Rent Control in Scotland has Backfired

Date Published 16 February 2024

In September 2022, Scotland introduced rent freezes and since then have controlled rent increases for Landlords and Agents. However, a recent data analysis by Zoopla has shown that rent controls introduced in Scotland have directly led to higher rents. Private tenants in Scotland are facing big rent rises and mass evictions as emergency protections expire at the end of next month.

Initially this was to reduce the cost-of-living pressures for renters, now it means that Landlords are going to have to raise their rents at the start of a tenancy to cover their costs and limited increases during previous contracts.
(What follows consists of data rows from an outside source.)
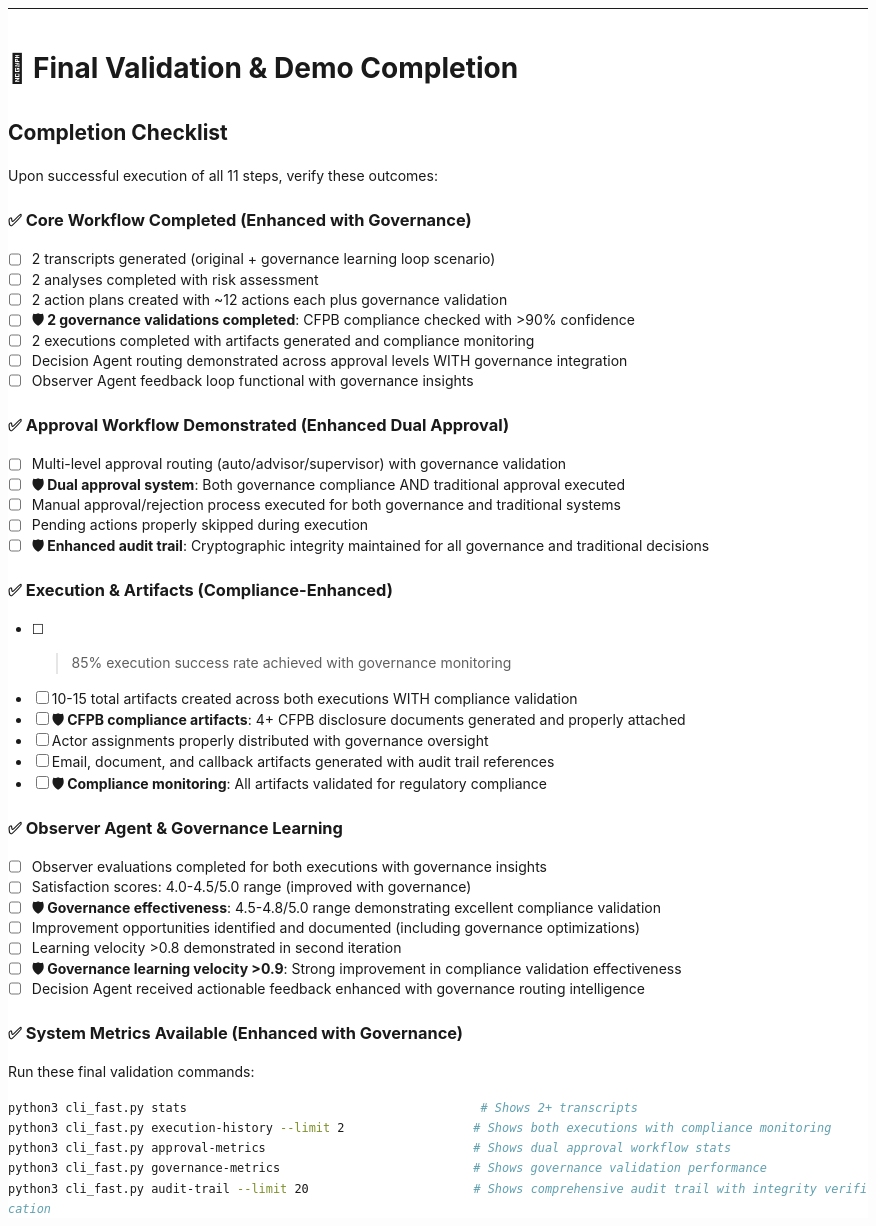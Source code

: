 
---

# 🎯 Final Validation & Demo Completion

## Completion Checklist

Upon successful execution of all 11 steps, verify these outcomes:

### ✅ **Core Workflow Completed (Enhanced with Governance)**
- [ ] 2 transcripts generated (original + governance learning loop scenario)
- [ ] 2 analyses completed with risk assessment
- [ ] 2 action plans created with ~12 actions each plus governance validation
- [ ] **🛡️ 2 governance validations completed**: CFPB compliance checked with >90% confidence
- [ ] 2 executions completed with artifacts generated and compliance monitoring
- [ ] Decision Agent routing demonstrated across approval levels WITH governance integration
- [ ] Observer Agent feedback loop functional with governance insights

### ✅ **Approval Workflow Demonstrated (Enhanced Dual Approval)**
- [ ] Multi-level approval routing (auto/advisor/supervisor) with governance validation
- [ ] **🛡️ Dual approval system**: Both governance compliance AND traditional approval executed
- [ ] Manual approval/rejection process executed for both governance and traditional systems
- [ ] Pending actions properly skipped during execution
- [ ] **🛡️ Enhanced audit trail**: Cryptographic integrity maintained for all governance and traditional decisions

### ✅ **Execution & Artifacts (Compliance-Enhanced)**
- [ ] >85% execution success rate achieved with governance monitoring
- [ ] 10-15 total artifacts created across both executions WITH compliance validation
- [ ] **🛡️ CFPB compliance artifacts**: 4+ CFPB disclosure documents generated and properly attached
- [ ] Actor assignments properly distributed with governance oversight
- [ ] Email, document, and callback artifacts generated with audit trail references
- [ ] **🛡️ Compliance monitoring**: All artifacts validated for regulatory compliance

### ✅ **Observer Agent & Governance Learning**
- [ ] Observer evaluations completed for both executions with governance insights
- [ ] Satisfaction scores: 4.0-4.5/5.0 range (improved with governance)
- [ ] **🛡️ Governance effectiveness**: 4.5-4.8/5.0 range demonstrating excellent compliance validation
- [ ] Improvement opportunities identified and documented (including governance optimizations)
- [ ] Learning velocity >0.8 demonstrated in second iteration
- [ ] **🛡️ Governance learning velocity >0.9**: Strong improvement in compliance validation effectiveness
- [ ] Decision Agent received actionable feedback enhanced with governance routing intelligence

### ✅ **System Metrics Available (Enhanced with Governance)**
Run these final validation commands:
```bash
python3 cli_fast.py stats                                         # Shows 2+ transcripts
python3 cli_fast.py execution-history --limit 2                  # Shows both executions with compliance monitoring
python3 cli_fast.py approval-metrics                             # Shows dual approval workflow stats  
python3 cli_fast.py governance-metrics                           # Shows governance validation performance
python3 cli_fast.py audit-trail --limit 20                       # Shows comprehensive audit trail with integrity verification
```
Scotland has now seen the highest level of annual inflation in the UK at 11.1%. The average monthly rent in Scotland stands at £790, this has risen by £82 more than a year ago. Zoopla is expecting Scotland's rent rise to outpace the rest of the UKs throughout 2024.

Across the whole UK the portal says that the average rent has risen 8.3% in the last year, this is adding £1,100 to the average annual bill for a household. On average UK renters are now paying £1,220 per month on average, ranging from £695 in the North East to £2,119 in London.

Zoopla has said that rental growth is slowing to single digits. In the past two years rental growth has passed after nearly two years of 10% or higher increases. London is seeing growth slow the most as rents hit an affordability ceiling. There is an expected further slowdown in 2024 rental growth as worsening affordability keeps demands in check.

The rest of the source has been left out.